Controlled chemical phase separation in binary and ternary composites: A pathway to isotropic optical and electrical behavior for device applications



There are many applications for nanocrystalline thin films in optical devices that require isotropic optical properties. A novel way to obtain these isotropic properties for the index of refraction and/or optical absorption constant, etc., and at the same time to minimize microscopic strain is presented in this article. This approach is based on strain reduction mechanisms that occur in the intermediate phases, IPs, of non-crystalline glasses and thin films.
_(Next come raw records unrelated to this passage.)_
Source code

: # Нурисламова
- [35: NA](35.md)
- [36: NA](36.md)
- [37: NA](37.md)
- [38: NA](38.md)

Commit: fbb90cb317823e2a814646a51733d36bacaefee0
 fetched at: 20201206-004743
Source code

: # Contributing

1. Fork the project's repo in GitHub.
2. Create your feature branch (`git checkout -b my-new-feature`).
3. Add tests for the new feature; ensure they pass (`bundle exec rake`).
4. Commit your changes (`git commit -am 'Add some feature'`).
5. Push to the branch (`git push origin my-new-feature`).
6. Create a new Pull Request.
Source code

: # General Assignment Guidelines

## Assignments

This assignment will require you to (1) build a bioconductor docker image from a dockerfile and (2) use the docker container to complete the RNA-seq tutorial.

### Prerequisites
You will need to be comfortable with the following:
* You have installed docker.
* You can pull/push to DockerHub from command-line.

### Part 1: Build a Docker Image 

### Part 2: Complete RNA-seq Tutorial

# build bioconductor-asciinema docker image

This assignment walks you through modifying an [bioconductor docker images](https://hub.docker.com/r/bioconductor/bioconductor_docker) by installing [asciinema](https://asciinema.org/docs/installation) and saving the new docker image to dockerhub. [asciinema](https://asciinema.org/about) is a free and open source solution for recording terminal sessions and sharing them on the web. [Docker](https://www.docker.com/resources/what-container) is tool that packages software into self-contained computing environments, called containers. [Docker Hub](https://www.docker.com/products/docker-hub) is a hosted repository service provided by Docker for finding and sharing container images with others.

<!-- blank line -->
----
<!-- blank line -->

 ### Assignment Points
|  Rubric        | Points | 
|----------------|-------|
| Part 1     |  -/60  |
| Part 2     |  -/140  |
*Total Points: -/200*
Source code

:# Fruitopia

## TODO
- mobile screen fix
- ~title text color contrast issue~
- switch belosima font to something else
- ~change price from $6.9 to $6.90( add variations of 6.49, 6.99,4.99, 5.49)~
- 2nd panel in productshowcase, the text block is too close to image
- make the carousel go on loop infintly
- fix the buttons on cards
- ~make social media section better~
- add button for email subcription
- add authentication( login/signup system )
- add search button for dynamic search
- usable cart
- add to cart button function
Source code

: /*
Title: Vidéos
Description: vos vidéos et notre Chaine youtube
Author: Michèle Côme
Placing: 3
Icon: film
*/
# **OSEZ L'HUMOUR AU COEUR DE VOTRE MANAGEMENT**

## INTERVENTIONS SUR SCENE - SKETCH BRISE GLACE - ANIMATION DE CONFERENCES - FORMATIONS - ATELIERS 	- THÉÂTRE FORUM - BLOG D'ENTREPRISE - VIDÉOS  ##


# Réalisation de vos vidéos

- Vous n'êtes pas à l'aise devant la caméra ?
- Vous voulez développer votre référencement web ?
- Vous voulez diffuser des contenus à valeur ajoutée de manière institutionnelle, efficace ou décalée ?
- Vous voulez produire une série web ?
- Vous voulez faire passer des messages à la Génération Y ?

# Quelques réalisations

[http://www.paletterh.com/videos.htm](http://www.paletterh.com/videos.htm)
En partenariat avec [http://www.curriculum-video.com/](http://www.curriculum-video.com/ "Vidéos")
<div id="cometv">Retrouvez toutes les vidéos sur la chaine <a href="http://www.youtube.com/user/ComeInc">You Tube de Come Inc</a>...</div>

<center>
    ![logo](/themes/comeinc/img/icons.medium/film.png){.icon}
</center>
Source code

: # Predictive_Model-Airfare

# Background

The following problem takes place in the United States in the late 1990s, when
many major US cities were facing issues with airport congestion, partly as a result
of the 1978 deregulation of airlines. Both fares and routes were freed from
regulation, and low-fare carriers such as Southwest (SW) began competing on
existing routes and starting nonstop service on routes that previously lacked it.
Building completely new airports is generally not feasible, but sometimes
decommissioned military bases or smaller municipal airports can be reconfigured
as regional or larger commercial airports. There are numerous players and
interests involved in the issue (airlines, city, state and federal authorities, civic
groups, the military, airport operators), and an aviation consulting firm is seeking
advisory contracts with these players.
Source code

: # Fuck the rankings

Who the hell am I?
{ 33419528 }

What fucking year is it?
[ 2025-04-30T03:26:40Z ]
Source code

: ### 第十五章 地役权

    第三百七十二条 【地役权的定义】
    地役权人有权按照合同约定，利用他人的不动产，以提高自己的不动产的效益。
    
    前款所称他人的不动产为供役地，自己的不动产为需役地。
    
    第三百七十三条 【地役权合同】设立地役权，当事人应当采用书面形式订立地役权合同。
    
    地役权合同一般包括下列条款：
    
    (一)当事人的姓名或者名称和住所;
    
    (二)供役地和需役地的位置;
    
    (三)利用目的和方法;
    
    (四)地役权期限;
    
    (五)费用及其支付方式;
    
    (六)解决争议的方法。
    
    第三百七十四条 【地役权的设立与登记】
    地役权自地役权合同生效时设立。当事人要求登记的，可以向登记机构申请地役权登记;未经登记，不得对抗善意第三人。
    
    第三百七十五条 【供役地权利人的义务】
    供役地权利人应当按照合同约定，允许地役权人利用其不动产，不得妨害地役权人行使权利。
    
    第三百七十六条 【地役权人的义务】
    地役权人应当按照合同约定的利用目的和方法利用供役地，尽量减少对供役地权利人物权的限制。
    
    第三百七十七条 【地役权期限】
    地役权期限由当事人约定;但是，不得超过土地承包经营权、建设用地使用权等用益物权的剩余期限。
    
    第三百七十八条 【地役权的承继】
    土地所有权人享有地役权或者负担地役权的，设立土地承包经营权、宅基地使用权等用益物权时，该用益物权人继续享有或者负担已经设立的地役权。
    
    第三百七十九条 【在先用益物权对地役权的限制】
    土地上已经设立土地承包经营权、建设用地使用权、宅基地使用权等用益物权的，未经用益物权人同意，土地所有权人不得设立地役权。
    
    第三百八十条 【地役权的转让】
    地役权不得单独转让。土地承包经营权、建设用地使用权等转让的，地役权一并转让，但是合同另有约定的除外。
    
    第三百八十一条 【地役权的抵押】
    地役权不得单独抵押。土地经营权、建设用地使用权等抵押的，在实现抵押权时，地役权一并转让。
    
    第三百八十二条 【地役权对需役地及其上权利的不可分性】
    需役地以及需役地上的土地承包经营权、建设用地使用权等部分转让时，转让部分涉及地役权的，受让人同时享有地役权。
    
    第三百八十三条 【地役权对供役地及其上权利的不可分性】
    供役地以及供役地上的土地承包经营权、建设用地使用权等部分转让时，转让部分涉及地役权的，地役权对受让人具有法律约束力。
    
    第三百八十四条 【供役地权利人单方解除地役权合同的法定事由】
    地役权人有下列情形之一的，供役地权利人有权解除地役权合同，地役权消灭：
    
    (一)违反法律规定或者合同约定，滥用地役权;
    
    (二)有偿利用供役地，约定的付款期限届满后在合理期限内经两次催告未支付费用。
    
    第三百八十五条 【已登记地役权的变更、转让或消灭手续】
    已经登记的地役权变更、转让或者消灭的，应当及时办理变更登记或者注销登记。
In these compositional regimes, either site percolation, or volume percolation, each above an applicable critical value, provides a quantitative understanding of the microscopic bonding arrangements associated with strain-reducing chemical bonding self-organizations. A similar framework, presented for the first time in this article, develops a microscopic understanding of macroscopic strain reduction in several different phase-separated composites. This understanding has emerged from focussed research on qualitatively different hetero-structure device structure constituents, e.g.; (i) high-k replacement dielectrics for SiO2 in field effect transistors gate stacks for advanced semiconductor devices, and (ii) active and passive thin films for optically switched memory cells. In each instance strain reduction and its intrinsic relationship to low densities of defects and defect precursors has provided a driving force in the identification of a narrow range of compositions that satisfy technological needs. (© 2009 WILEY-VCH Verlag GmbH & Co. KGaA, Weinheim)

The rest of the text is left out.